Financial Education Isn’t The Answer

The Financial Brand does a great job of addressing the question “Does financial literacy work?” The article concludes that the answer is:

No, at least not at their primary stated purpose — financial literacy and teaching Americans how to establish and maintain healthy financial habits.”

I agree. Well, for the most part. Financial education efforts may, in fact, be teaching Americans how to establish healthy financial habits, but they certainly fail in changing behaviors.

And from that perspective, the odds of financial education efforts working are slim to none. There’s too much psychology involved. Here’s an example: I got an email from the National Foundation for Credit Counseling reporting on a consumer survey in which respondents were told that the average annual personal income tax refund in the U.S. is more than $2,000, and then asked if they would rather have a) A once-per-year income tax refund of $2,400, or b) An extra $200 in their pocket each month.
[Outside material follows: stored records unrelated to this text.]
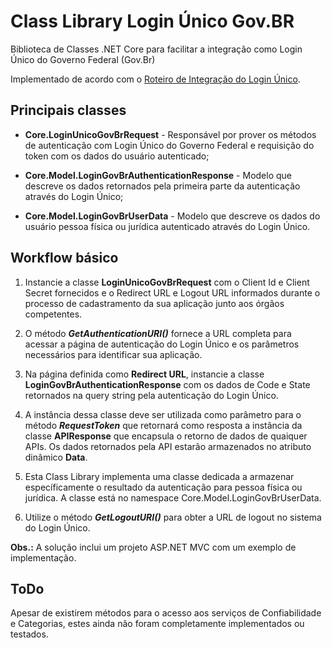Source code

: # Class Library Login Único Gov.BR
Biblioteca de Classes .NET Core para facilitar a integração como Login Único do Governo Federal (Gov.Br)

Implementado de acordo com o [Roteiro de Integração do Login Único](https://manual-roteiro-integracao-login-unico.servicos.gov.br/pt/stable/ "Roteiro de Integração do Login Único").

## Principais classes
*  **Core.LoginUnicoGovBrRequest** - Responsável por prover os métodos de autenticação com Login Único do Governo Federal e requisição do token com os dados do usuário autenticado;

* **Core.Model.LoginGovBrAuthenticationResponse** - Modelo que descreve os dados retornados pela primeira parte da autenticação através do Login Único;

* **Core.Model.LoginGovBrUserData** - Modelo que descreve os dados do usuário pessoa física ou jurídica autenticado através do Login Único.

## Workflow básico

1. Instancie a classe **LoginUnicoGovBrRequest** com o Client Id e Client Secret fornecidos e o Redirect URL e Logout URL informados durante o processo de cadastramento da sua aplicação junto aos órgãos competentes.

2. O método **_GetAuthenticationURI()_** fornece a URL completa para acessar a página de autenticação do Login Único e os parâmetros necessários para identificar sua aplicação.

3.  Na página definida como **Redirect URL**, instancie a classe **LoginGovBrAuthenticationResponse** com os dados de Code e State retornados na query string pela autenticação do Login Único.

4. A instância dessa classe deve ser utilizada como parâmetro para o método **_RequestToken_** que retornará como resposta a instância da classe **APIResponse** que encapsula o retorno de dados de quaiquer APIs. Os dados retornados pela API estarão armazenados no atributo dinâmico **Data**.

5. Esta Class Library implementa uma classe dedicada a armazenar específicamente o resultado da autenticação para pessoa física ou jurídica. A classe está no namespace Core.Model.LoginGovBrUserData.

6. Utilize o método **_GetLogoutURI()_** para obter a URL de logout no sistema do Login Único.

**Obs.:** A solução inclui um projeto ASP.NET MVC com um exemplo de implementação.

## ToDo
Apesar de existirem métodos para o acesso aos serviços de Confiabilidade e Categorias, estes ainda não foram completamente implementados ou testados.
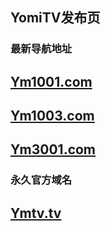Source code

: ## YomiTV发布页




### 最新导航地址

## [Ym1001.com](https://ym1001.com)
## [Ym1003.com](https://ym1001.com)
## [Ym3001.com](https://ym1001.com)

### 永久官方域名

## [Ymtv.tv](https://ymtv.tv/) 
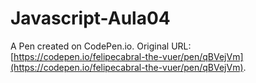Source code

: # Javascript-Aula04

A Pen created on CodePen.io. Original URL: [https://codepen.io/felipecabral-the-vuer/pen/qBVejVm](https://codepen.io/felipecabral-the-vuer/pen/qBVejVm).


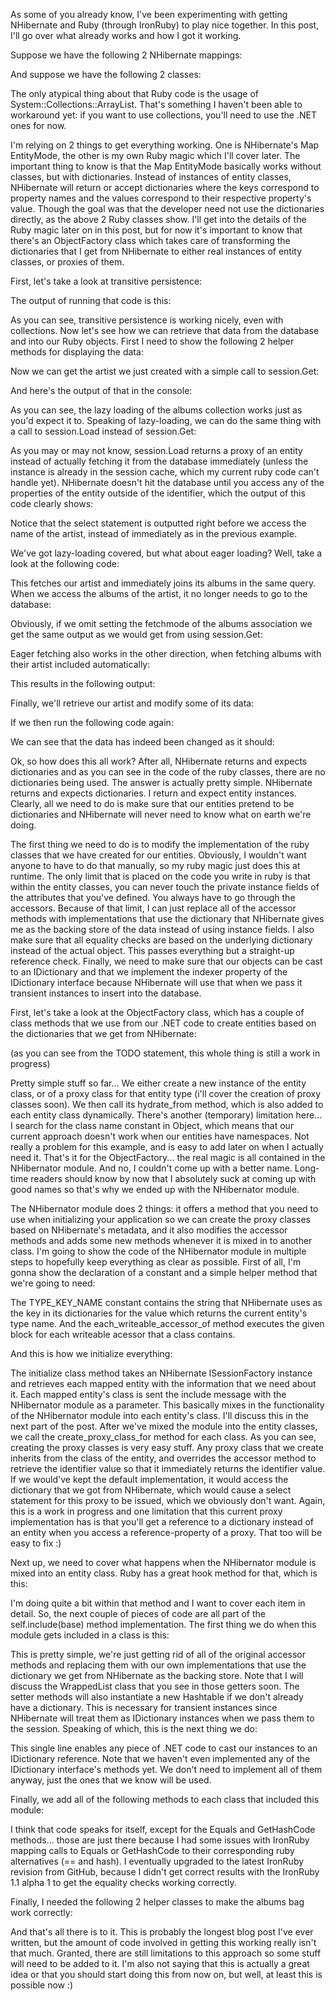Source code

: As some of you already know, I've been experimenting with getting NHibernate and Ruby (through IronRuby) to play nice together.  In this post, I'll go over what already works and how I got it working.  

Suppose we have the following 2 NHibernate mappings:

<script src="https://gist.github.com/3728233.js?file=s1.xml"></script>

And suppose we have the following 2 classes:

<script src="https://gist.github.com/3728233.js?file=s2.rb"></script>

The only atypical thing about that Ruby code is the usage of System::Collections::ArrayList.  That's something I haven't been able to workaround yet: if you want to use collections, you'll need to use the .NET ones for now.

I'm relying on 2 things to get everything working.  One is NHibernate's Map EntityMode, the other is my own Ruby magic which I'll cover later.  The important thing to know is that the Map EntityMode basically works without classes, but with dictionaries.  Instead of instances of entity classes, NHibernate will return or accept dictionaries where the keys correspond to property names and the values correspond to their respective property's value.  Though the goal was that the developer need not use the dictionaries directly, as the above 2 Ruby classes show.  I'll get into the details of the Ruby magic later on in this post, but for now it's important to know that there's an ObjectFactory class which takes care of transforming the dictionaries that I get from NHibernate to either real instances of entity classes, or proxies of them.

First, let's take a look at transitive persistence:

<script src="https://gist.github.com/3728233.js?file=s3.cs"></script>

The output of running that code is this:

<script src="https://gist.github.com/3728233.js?file=s4.sql"></script>

As you can see, transitive persistence is working nicely, even with collections.  Now let's see how we can retrieve that data from the database and into our Ruby objects.  First I need to show the following 2 helper methods for displaying the data:

<script src="https://gist.github.com/3728233.js?file=s5.cs"></script>

Now we can get the artist we just created with a simple call to session.Get:

<script src="https://gist.github.com/3728233.js?file=s6.cs"></script>

And here's the output of that in the console:

<script src="https://gist.github.com/3728233.js?file=s7.sql"></script>

As you can see, the lazy loading of the albums collection works just as you'd expect it to.  Speaking of lazy-loading, we can do the same thing with a call to session.Load instead of session.Get:

<script src="https://gist.github.com/3728233.js?file=s8.cs"></script>

As you may or may not know, session.Load returns a proxy of an entity instead of actually fetching it from the database immediately (unless the instance is already in the session cache, which my current ruby code can't handle yet).  NHibernate doesn't hit the database until you access any of the properties of the entity outside of the identifier, which the output of this code clearly shows:

<script src="https://gist.github.com/3728233.js?file=s9.sql"></script>

Notice that the select statement is outputted right before we access the name of the artist, instead of immediately as in the previous example.  

We've got lazy-loading covered, but what about eager loading? Well, take a look at the following code:

<script src="https://gist.github.com/3728258.js?file=s1.cs"></script>

This fetches our artist and immediately joins its albums in the same query.  When we access the albums of the artist, it no longer needs to go to the database:

<script src="https://gist.github.com/3728258.js?file=s2.sql"></script>

Obviously, if we omit setting the fetchmode of the albums association we get the same output as we would get from using session.Get:

<script src="https://gist.github.com/3728258.js?file=s3.cs"></script>

<script src="https://gist.github.com/3728258.js?file=s4.sql"></script>

Eager fetching also works in the other direction, when fetching albums with their artist included automatically:

<script src="https://gist.github.com/3728258.js?file=s5.cs"></script>

This results in the following output:

<script src="https://gist.github.com/3728258.js?file=s6.sql"></script>

Finally, we'll retrieve our artist and modify some of its data:

<script src="https://gist.github.com/3728258.js?file=s7.cs"></script>

If we then run the following code again:

<script src="https://gist.github.com/3728258.js?file=s8.cs"></script>

We can see that the data has indeed been changed as it should:

<script src="https://gist.github.com/3728258.js?file=s9.sql"></script>

Ok, so how does this all work? After all, NHibernate returns and expects dictionaries and as you can see in the code of the ruby classes, there are no dictionaries being used.  The answer is actually pretty simple.  NHibernate returns and expects dictionaries.  I return and expect entity instances.  Clearly, all we need to do is make sure that our entities pretend to be dictionaries and NHibernate will never need to know what on earth we're doing.

The first thing we need to do is to modify the implementation of the ruby classes that we have created for our entities.  Obviously, I wouldn't want anyone to have to do that manually, so my ruby magic just does this at runtime.  The only limit that is placed on the code you write in ruby is that within the entity classes, you can never touch the private instance fields of the attributes that you've defined.  You always have to go through the accessors.  Because of that limit, I can just replace all of the accessor methods with implementations that use the dictionary that NHibernate gives me as the backing store of the data instead of using instance fields.  I also make sure that all equality checks are based on the underlying dictionary instead of the actual object.  This passes everything but a straight-up reference check.  Finally, we need to make sure that our objects can be cast to an IDictionary and that we implement the indexer property of the IDictionary interface because NHibernate will use that when we pass it transient instances to insert into the database.

First, let's take a look at the ObjectFactory class, which has a couple of class methods that we use from our .NET code to create entities based on the dictionaries that we get from NHibernate:

<script src="https://gist.github.com/3728289.js?file=s1.rb"></script>

(as you can see from the TODO statement, this whole thing is still a work in progress)

Pretty simple stuff so far... We either create a new instance of the entity class, or of a proxy class for that entity type (i'll cover the creation of proxy classes soon).  We then call its hydrate_from method, which is also added to each entity class dynamically.  There's another (temporary) limitation here... I search for the class name constant in Object, which means that our current approach doesn't work when our entities have namespaces.  Not really a problem for this example, and is easy to add later on when I actually need it.  That's it for the ObjectFactory... the real magic is all contained in the NHibernator module.  And no, I couldn't come up with a better name.  Long-time readers should know by now that I absolutely suck at coming up with good names so that's why we ended up with the NHibernator module.

The NHibernator module does 2 things: it offers a method that you need to use when initializing your application so we can create the proxy classes based on NHibernate's metadata, and it also modifies the accessor methods and adds some new methods whenever it is mixed in to another class.  I'm going to show the code of the NHibernator module in multiple steps to hopefully keep everything as clear as possible.  First of all, I'm gonna show the declaration of a constant and a simple helper method that we're going to need:

<script src="https://gist.github.com/3728289.js?file=s2.rb"></script>

The TYPE_KEY_NAME constant contains the string that NHibernate uses as the key in its dictionaries for the value which returns the current entity's type name.  And the each_writeable_accessor_of method executes the given block for each writeable acessor that a class contains.

And this is how we initialize everything:

<script src="https://gist.github.com/3728289.js?file=s3.rb"></script>

The initialize class method takes an NHibernate ISessionFactory instance and retrieves each mapped entity with the information that we need about it.  Each mapped entity's class is sent the include message with the NHibernator module as a parameter.  This basically mixes in the functionality of the NHibernator module into each entity's class.  I'll discuss this in the next part of the post.  After we've mixed the module into the entity classes, we call the create_proxy_class_for method for each class.  As you can see, creating the proxy classes is very easy stuff.  Any proxy class that we create inherits from the class of the entity, and overrides the accessor method to retrieve the identifier value so that it immediately returns the identifier value.  If we would've kept the default implementation, it would access the dictionary that we got from NHibernate, which would cause a select statement for this proxy to be issued, which we obviously don't want.  Again, this is a work in progress and one limitation that this current proxy implementation has is that you'll get a reference to a dictionary instead of an entity when you access a reference-property of a proxy.  That too will be easy to fix :)

Next up, we need to cover what happens when the NHibernator module is mixed into an entity class.  Ruby has a great hook method for that, which is this:

<script src="https://gist.github.com/3728289.js?file=s4.rb"></script>

I'm doing quite a bit within that method and I want to cover each item in detail.  So, the next couple of pieces of code are all part of the self.include(base) method implementation.  The first thing we do when this module gets included in a class is this:

<script src="https://gist.github.com/3728289.js?file=s5.rb"></script>

This is pretty simple, we're just getting rid of all of the original accessor methods and replacing them with our own implementations that use the dictionary we get from NHibernate as the backing store.  Note that I will discuss the WrappedList class that you see in those getters soon.  The setter methods will also instantiate a new Hashtable if we don't already have a dictionary.  This is necessary for transient instances since NHibernate will treat them as IDictionary instances when we pass them to the session.  Speaking of which, this is the next thing we do:

<script src="https://gist.github.com/3728289.js?file=s6.rb"></script>

This single line enables any piece of .NET code to cast our instances to an IDictionary reference.  Note that we haven't even implemented any of the IDictionary interface's methods yet.  We don't need to implement all of them anyway, just the ones that we know will be used.

Finally, we add all of the following methods to each class that included this module:

<script src="https://gist.github.com/3728289.js?file=s7.rb"></script>

I think that code speaks for itself, except for the Equals and GetHashCode methods... those are just there because I had some issues with IronRuby mapping calls to Equals or GetHashCode to their corresponding ruby alternatives (== and hash).  I eventually upgraded to the latest IronRuby revision from GitHub, because I didn't get correct results with the IronRuby 1.1 alpha 1 to get the equality checks working correctly.

Finally, I needed the following 2 helper classes to make the albums bag work correctly:

<script src="https://gist.github.com/3728289.js?file=s8.rb"></script>

And that's all there is to it.  This is probably the longest blog post I've ever written, but the amount of code involved in getting this working really isn't that much.  Granted, there are still limitations to this approach so some stuff will need to be added to it.  I'm also not saying that this is actually a great idea or that you should start doing this from now on, but well, at least this is possible now :)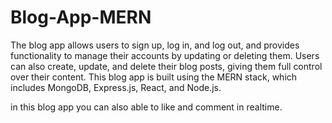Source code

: # Blog-App-MERN
The blog app allows users to sign up, log in, and log out, and provides functionality to manage their accounts by updating or deleting them. Users can also create, update, and delete their blog posts, giving them full control over their content. This blog app is built using the MERN stack, which includes MongoDB, Express.js, React, and Node.js.

in this blog app you can also able to like and comment in realtime.

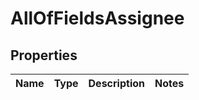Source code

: # AllOfFieldsAssignee

## Properties
Name | Type | Description | Notes
------------ | ------------- | ------------- | -------------
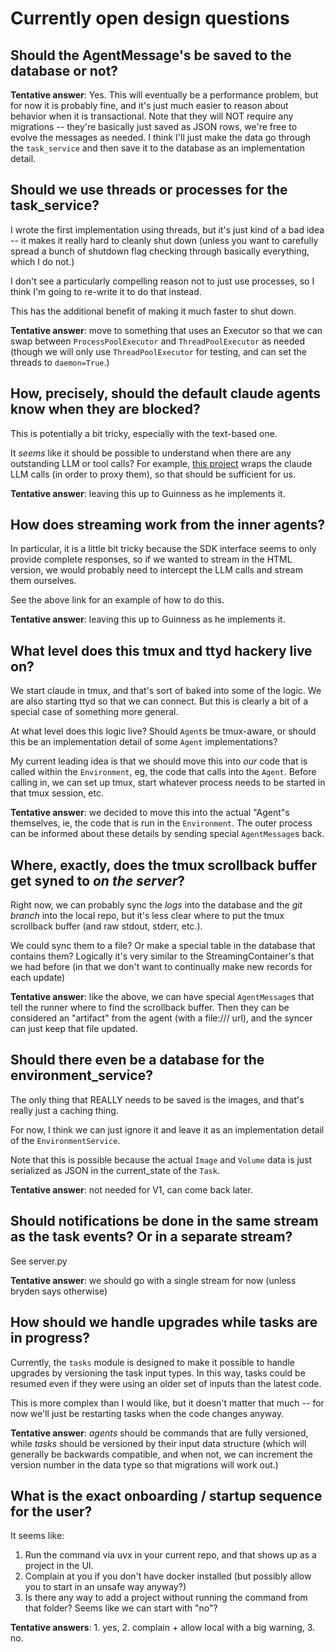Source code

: # Currently open design questions

## Should the AgentMessage's be saved to the database or not?

**Tentative answer**: Yes. This will eventually be a performance problem, but for now it is probably fine,
and it's just much easier to reason about behavior when it is transactional.
Note that they will NOT require any migrations -- they're basically just saved as JSON rows, we're free to evolve the messages as needed.
I think I'll just make the data go through the `task_service` and then save it to the database as an implementation detail.

## Should we use threads or processes for the task_service?

I wrote the first implementation using threads, but it's just kind of a bad idea --
it makes it really hard to cleanly shut down (unless you want to carefully spread a bunch of shutdown flag checking through basically everything, which I do not.)

I don't see a particularly compelling reason not to just use processes, so I think I'm going to re-write it to do that instead.

This has the additional benefit of making it much faster to shut down.

**Tentative answer**: move to something that uses an Executor so that we can swap between `ProcessPoolExecutor` and `ThreadPoolExecutor` as needed
(though we will only use `ThreadPoolExecutor` for testing, and can set the threads to `daemon=True`.)

## How, precisely, should the default claude agents know when they are blocked?

This is potentially a bit tricky, especially with the text-based one.

It *seems* like it should be possible to understand when there are any outstanding LLM or tool calls?
For example, [this project](https://github.com/1rgs/claude-code-proxy) wraps the claude LLM calls (in order to proxy them),
so that should be sufficient for us.

**Tentative answer**: leaving this up to Guinness as he implements it.

## How does streaming work from the inner agents?

In particular, it is a little bit tricky because the SDK interface seems to only provide complete responses,
so if we wanted to stream in the HTML version, we would probably need to intercept the LLM calls and stream them ourselves.

See the above link for an example of how to do this.

**Tentative answer**: leaving this up to Guinness as he implements it.

## What level does this tmux and ttyd hackery live on?

We start claude in tmux, and that's sort of baked into some of the logic.
We are also starting ttyd so that we can connect.
But this is clearly a bit of a special case of something more general.

At what level does this logic live? Should `Agent`s be tmux-aware, or should this be an implementation detail of some `Agent` implementations?

My current leading idea is that we should move this into *our* code that is called within the `Environment`, eg, the code that calls into the `Agent`.
Before calling in, we can set up tmux, start whatever process needs to be started in that tmux session, etc.

**Tentative answer**: we decided to move this into the actual "Agent"s themselves, ie, the code that is run in the `Environment`.
The outer process can be informed about these details by sending special `AgentMessage`s back.

## Where, exactly, does the tmux scrollback buffer get syned to *on the server*?

Right now, we can probably sync the *logs* into the database and the *git branch* into the local repo,
but it's less clear where to put the tmux scrollback buffer (and raw stdout, stderr, etc.).

We could sync them to a file? Or make a special table in the database that contains them?
Logically it's very similar to the StreamingContainer's that we had before
(in that we don't want to continually make new records for each update)

**Tentative answer**: like the above, we can have special `AgentMessage`s that tell the runner where to find the scrollback buffer.
Then they can be considered an "artifact" from the agent (with a file:/// url), and the syncer can just keep that file updated.

## Should there even be a database for the environment_service?

The only thing that REALLY needs to be saved is the images, and that's really just a caching thing.

For now, I think we can just ignore it and leave it as an implementation detail of the `EnvironmentService`.

Note that this is possible because the actual `Image` and `Volume` data is just serialized as JSON in the current_state of the `Task`.

**Tentative answer**: not needed for V1, can come back later.

## Should notifications be done in the same stream as the task events? Or in a separate stream?

See server.py

**Tentative answer**: we should go with a single stream for now (unless bryden says otherwise)

## How should we handle upgrades while tasks are in progress?

Currently, the `tasks` module is designed to make it possible to handle upgrades by versioning the task input types.
In this way, tasks could be resumed even if they were using an older set of inputs than the latest code.

This is more complex than I would like, but it doesn't matter that much -- for now we'll just be restarting tasks when the code changes anyway.

**Tentative answer**: *agents* should be commands that are fully versioned, while *tasks* should be versioned by their input data structure
(which will generally be backwards compatible, and when not, we can increment the version number in the data type so that migrations will work out.)

## What is the exact onboarding / startup sequence for the user?

It seems like:
1. Run the command via uvx in your current repo, and that shows up as a project in the UI.
2. Complain at you if you don't have docker installed (but possibly allow you to start in an unsafe way anyway?)
3. Is there any way to add a project without running the command from that folder? Seems like we can start with "no"?

**Tentative answers**: 1. yes, 2. complain + allow local with a big warning, 3. no.
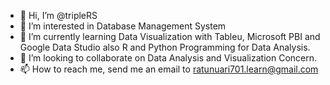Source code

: - 👋 Hi, I’m @tripleRS
- 👀 I’m interested in Database Management System
- 🌱 I’m currently learning Data Visualization with Tableu, Microsoft PBI and Google Data Studio also R and Python Programming for Data Analysis.
- 💞️ I’m looking to collaborate on Data Analysis and Visualization Concern.
- 📫 How to reach me, send me an email to ratunuari701.learn@gmail.com

<!---
tripleRS/tripleRS is a ✨ special ✨ repository because its `README.md` (this file) appears on your GitHub profile.
You can click the Preview link to take a look at your changes.
--->

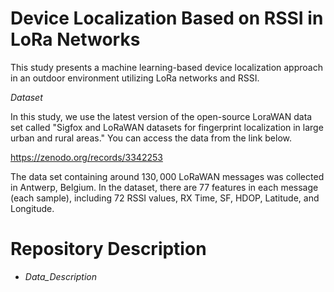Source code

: # Device Localization Based on RSSI in LoRa Networks
This study presents a machine learning-based device localization approach in an outdoor environment utilizing LoRa networks and RSSI.

*Dataset*

In this study, we use the latest version of the open-source LoraWAN data set called "Sigfox and LoRaWAN datasets for fingerprint localization in large urban and rural areas."
You can access the data from the link below.

https://zenodo.org/records/3342253

The data set containing around $130,000$ LoRaWAN messages was collected in Antwerp, Belgium. In the dataset, there are 77 features in each message (each sample), including $72$ RSSI values, RX Time, SF, HDOP, Latitude, and Longitude.

# Repository Description
* *Data_Description*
An overwhelming majority — 72% — chose the latter.

It doesn’t take a lot of sophisticated financial education to figure out that if you: 1) save every penny of the $2,400 (regardless of how you take it), 2) get 2.5% interest on the money,  and 3) get the lump sum no later than June of a given year, then you end up with more money from the lump sum than with the $200 per month.

But $200 per month feels better than a lump sum, no? And what would many Americans do with that lump sum of $2,400? For all the talk of the “new frugal consumer”, I’m betting many would spend it — on that 3D TV they’ve wanted, or on a much-needed, well-deserved vacation.

Here’s the bottom line: No amount of financial education is going to change that. I don’t care how many pages on your Web site you devote to it, I don’t care how clever the iPhone or iPad app you develop to support your financial education efforts.

And entities like those mentioned in the Financial Brand article can measure literacy levels until they’re blue in the face. It’s the wrong metric. Metrics that capture things like debt-to-spending, debt-to-saving, or saving as a percentage of spending — at the household level — are probably better measures of not just literacy, but measures of whether or not financial education efforts are working.

Education efforts out of context never work. Instead of focusing on one-off efforts, or developing (or re-using) educational material and putting them up on their Web sites, financial institutions should be focusing on providing the tools that will help consumers manage their financial lives — thus providing the context for education efforts to work.

This is one reason why I’m so bullish on PFM (personal financial management) tools as a platform for customer engagement. These tools don’t just help people track, categorize, and budget. They provide a basis for making smarter financial decisions. Financial education is the what, PFM is the how.